**Supplied records:**
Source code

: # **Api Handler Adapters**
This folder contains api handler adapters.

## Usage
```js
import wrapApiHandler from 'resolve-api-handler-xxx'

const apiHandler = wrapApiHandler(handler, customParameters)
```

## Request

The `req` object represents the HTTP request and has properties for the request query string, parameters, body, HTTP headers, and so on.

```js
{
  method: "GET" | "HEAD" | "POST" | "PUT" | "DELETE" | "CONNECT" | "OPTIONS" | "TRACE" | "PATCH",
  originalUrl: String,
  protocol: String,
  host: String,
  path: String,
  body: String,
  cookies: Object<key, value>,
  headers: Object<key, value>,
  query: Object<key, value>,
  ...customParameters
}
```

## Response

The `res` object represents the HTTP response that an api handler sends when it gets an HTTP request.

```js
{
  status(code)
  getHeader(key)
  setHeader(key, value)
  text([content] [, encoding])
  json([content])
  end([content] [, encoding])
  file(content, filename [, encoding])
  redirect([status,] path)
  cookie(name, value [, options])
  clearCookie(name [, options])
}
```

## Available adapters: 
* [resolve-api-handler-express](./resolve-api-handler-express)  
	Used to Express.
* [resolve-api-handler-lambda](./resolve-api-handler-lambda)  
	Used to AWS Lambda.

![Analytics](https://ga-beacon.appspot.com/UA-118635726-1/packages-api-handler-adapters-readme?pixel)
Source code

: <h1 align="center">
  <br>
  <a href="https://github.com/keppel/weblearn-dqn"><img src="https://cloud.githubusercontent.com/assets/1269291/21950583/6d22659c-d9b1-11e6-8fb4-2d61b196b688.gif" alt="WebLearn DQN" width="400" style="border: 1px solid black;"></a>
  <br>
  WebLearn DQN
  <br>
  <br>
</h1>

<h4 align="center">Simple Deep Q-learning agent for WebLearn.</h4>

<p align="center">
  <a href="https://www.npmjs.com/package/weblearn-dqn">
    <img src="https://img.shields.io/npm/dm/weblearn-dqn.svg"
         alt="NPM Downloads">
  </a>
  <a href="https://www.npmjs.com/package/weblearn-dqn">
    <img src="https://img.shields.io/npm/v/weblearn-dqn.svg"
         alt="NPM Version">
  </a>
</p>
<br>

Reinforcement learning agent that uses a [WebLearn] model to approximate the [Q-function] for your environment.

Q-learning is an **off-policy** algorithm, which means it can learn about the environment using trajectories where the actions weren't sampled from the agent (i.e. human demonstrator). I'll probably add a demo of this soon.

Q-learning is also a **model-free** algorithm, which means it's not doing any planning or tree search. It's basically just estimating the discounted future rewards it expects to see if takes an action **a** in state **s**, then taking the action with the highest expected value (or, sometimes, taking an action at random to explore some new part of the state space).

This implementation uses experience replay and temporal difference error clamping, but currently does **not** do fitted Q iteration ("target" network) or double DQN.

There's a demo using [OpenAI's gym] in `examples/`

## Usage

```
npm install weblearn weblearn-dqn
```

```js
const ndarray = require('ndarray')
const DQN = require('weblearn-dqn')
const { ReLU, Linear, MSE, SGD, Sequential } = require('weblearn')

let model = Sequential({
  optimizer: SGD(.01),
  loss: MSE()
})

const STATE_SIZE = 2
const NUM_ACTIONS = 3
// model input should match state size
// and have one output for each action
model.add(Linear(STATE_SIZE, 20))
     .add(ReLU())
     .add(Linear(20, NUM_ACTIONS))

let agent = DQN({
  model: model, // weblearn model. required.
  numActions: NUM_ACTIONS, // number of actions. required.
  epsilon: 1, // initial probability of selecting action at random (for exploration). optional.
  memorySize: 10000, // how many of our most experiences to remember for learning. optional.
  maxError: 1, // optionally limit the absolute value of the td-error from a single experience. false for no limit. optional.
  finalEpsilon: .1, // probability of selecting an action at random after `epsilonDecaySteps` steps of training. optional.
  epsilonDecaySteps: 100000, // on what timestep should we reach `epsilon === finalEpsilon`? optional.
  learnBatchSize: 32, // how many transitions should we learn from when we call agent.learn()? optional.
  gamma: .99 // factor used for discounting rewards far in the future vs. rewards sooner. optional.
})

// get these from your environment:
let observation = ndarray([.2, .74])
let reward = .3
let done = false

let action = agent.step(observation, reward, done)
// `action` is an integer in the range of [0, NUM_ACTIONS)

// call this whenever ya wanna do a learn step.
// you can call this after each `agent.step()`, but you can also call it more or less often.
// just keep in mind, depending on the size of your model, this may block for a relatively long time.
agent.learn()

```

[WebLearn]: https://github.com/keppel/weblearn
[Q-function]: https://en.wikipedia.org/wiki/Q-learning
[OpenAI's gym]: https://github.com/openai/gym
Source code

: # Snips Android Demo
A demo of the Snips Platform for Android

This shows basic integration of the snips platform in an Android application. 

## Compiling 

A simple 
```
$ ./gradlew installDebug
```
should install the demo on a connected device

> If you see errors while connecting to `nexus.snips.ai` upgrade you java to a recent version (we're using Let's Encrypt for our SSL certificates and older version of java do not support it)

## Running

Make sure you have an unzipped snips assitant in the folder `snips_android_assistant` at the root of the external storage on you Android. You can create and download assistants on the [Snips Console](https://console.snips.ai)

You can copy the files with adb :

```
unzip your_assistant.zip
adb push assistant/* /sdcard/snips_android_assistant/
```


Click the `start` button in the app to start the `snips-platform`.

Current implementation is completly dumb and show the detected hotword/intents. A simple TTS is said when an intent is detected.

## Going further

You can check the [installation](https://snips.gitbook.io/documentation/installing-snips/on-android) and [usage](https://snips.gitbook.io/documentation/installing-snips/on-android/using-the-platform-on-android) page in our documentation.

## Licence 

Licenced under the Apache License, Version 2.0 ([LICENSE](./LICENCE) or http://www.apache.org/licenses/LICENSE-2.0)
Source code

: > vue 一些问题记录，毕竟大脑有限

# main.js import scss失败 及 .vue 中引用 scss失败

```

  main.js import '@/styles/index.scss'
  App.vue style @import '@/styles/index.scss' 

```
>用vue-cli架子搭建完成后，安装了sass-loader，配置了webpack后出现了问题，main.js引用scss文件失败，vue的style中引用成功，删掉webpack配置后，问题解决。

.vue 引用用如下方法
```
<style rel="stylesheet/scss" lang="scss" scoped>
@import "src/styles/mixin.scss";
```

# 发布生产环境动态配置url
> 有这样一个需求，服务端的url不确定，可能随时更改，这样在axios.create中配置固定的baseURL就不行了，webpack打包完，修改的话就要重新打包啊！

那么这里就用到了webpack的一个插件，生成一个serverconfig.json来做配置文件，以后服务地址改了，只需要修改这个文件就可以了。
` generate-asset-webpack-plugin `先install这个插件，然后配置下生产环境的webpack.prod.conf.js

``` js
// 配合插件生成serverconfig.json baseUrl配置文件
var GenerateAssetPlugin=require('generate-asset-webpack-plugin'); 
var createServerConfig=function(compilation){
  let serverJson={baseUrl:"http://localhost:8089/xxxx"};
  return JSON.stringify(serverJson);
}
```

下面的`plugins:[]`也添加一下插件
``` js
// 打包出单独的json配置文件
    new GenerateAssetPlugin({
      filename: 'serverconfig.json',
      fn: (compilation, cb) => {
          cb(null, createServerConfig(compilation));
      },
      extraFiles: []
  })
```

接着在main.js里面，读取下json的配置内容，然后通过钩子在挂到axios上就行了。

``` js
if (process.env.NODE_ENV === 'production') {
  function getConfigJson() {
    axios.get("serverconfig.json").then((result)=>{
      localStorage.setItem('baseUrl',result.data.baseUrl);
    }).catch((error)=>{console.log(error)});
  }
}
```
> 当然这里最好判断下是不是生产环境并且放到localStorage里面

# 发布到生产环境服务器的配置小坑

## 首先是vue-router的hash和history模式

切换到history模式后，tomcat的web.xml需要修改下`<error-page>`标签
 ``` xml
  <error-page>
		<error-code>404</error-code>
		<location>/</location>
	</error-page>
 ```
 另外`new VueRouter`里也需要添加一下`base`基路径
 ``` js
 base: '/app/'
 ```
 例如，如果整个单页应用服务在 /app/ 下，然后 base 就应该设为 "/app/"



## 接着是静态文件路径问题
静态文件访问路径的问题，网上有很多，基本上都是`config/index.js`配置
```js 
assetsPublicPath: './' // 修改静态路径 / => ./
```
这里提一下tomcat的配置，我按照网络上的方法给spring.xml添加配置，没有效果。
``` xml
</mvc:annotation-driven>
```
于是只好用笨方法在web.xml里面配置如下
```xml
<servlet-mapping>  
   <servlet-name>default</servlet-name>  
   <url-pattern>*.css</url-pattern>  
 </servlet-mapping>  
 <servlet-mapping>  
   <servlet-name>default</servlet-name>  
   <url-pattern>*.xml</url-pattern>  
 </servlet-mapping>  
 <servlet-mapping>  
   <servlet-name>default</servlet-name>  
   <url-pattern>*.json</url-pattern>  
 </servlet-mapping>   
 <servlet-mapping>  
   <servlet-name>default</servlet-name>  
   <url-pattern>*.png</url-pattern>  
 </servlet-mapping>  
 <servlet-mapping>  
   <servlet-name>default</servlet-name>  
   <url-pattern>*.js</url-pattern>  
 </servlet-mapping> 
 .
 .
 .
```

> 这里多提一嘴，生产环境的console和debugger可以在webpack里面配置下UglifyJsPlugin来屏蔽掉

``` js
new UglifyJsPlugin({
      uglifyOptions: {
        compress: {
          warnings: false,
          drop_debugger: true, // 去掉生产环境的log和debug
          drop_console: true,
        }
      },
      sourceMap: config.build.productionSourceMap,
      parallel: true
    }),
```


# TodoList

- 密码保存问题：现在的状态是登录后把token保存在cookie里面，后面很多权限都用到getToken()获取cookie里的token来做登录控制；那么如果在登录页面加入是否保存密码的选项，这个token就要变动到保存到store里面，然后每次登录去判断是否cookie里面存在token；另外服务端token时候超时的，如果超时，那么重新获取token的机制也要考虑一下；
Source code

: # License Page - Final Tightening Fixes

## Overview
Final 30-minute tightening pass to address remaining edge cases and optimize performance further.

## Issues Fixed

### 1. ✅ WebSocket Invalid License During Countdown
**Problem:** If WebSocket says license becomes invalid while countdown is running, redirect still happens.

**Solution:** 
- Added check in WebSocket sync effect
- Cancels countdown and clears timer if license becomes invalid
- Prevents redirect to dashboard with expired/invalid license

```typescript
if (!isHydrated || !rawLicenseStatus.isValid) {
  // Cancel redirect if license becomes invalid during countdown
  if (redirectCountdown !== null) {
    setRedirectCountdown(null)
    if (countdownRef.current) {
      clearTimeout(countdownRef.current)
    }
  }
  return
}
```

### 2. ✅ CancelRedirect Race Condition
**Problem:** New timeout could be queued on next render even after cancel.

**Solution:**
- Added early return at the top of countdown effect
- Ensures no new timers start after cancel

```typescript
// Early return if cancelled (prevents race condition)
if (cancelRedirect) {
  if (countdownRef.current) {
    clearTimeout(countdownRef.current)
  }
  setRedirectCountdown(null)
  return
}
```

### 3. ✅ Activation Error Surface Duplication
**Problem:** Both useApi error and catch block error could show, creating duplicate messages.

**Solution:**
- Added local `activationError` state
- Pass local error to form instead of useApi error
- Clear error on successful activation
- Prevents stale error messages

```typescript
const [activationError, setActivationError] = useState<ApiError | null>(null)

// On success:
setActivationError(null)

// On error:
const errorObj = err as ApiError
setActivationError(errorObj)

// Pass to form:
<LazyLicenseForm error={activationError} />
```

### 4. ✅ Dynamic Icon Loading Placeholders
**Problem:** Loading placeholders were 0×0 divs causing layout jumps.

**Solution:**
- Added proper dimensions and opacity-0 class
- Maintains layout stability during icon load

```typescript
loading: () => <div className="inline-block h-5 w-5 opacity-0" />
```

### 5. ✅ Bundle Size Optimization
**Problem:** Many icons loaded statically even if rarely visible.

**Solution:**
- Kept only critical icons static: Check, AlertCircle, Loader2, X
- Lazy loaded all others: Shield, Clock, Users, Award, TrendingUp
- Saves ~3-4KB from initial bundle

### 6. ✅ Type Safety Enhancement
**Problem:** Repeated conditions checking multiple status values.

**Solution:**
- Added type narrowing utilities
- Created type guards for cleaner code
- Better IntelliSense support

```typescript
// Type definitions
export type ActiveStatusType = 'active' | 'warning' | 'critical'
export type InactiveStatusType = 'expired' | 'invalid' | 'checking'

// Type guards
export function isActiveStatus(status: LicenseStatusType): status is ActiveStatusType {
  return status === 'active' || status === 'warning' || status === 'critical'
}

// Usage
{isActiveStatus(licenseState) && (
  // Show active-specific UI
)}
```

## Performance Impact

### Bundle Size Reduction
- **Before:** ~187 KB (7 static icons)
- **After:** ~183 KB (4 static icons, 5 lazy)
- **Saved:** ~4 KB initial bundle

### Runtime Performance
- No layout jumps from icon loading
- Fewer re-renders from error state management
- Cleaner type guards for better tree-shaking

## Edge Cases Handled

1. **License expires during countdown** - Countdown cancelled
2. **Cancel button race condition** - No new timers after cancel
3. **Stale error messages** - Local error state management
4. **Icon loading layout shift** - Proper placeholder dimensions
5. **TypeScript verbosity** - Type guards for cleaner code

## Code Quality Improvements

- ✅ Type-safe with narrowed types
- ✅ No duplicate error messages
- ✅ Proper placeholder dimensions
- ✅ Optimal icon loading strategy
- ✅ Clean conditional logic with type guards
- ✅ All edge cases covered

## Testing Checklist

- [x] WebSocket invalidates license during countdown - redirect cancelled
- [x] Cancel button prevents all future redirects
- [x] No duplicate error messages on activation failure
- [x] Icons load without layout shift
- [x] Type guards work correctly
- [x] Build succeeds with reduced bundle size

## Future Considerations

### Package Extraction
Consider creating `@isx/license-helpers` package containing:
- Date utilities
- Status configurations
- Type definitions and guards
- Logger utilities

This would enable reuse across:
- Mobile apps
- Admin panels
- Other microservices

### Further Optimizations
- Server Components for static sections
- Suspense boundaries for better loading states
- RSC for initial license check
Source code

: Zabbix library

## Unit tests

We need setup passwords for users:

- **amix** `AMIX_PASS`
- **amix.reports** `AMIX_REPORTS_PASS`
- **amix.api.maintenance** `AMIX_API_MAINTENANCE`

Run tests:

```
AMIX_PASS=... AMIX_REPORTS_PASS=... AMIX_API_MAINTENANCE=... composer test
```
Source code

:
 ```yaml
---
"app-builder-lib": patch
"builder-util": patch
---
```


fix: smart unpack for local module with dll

**Work instructions:**
Every line containing the string "means" should be pulled from the listing and copied.

**Task output:**
Q-learning is an **off-policy** algorithm, which means it can learn about the environment using trajectories where the actions weren't sampled from the agent (i.e. human demonstrator). I'll probably add a demo of this soon.
Q-learning is also a **model-free** algorithm, which means it's not doing any planning or tree search. It's basically just estimating the discounted future rewards it expects to see if takes an action **a** in state **s**, then taking the action with the highest expected value (or, sometimes, taking an action at random to explore some new part of the state space).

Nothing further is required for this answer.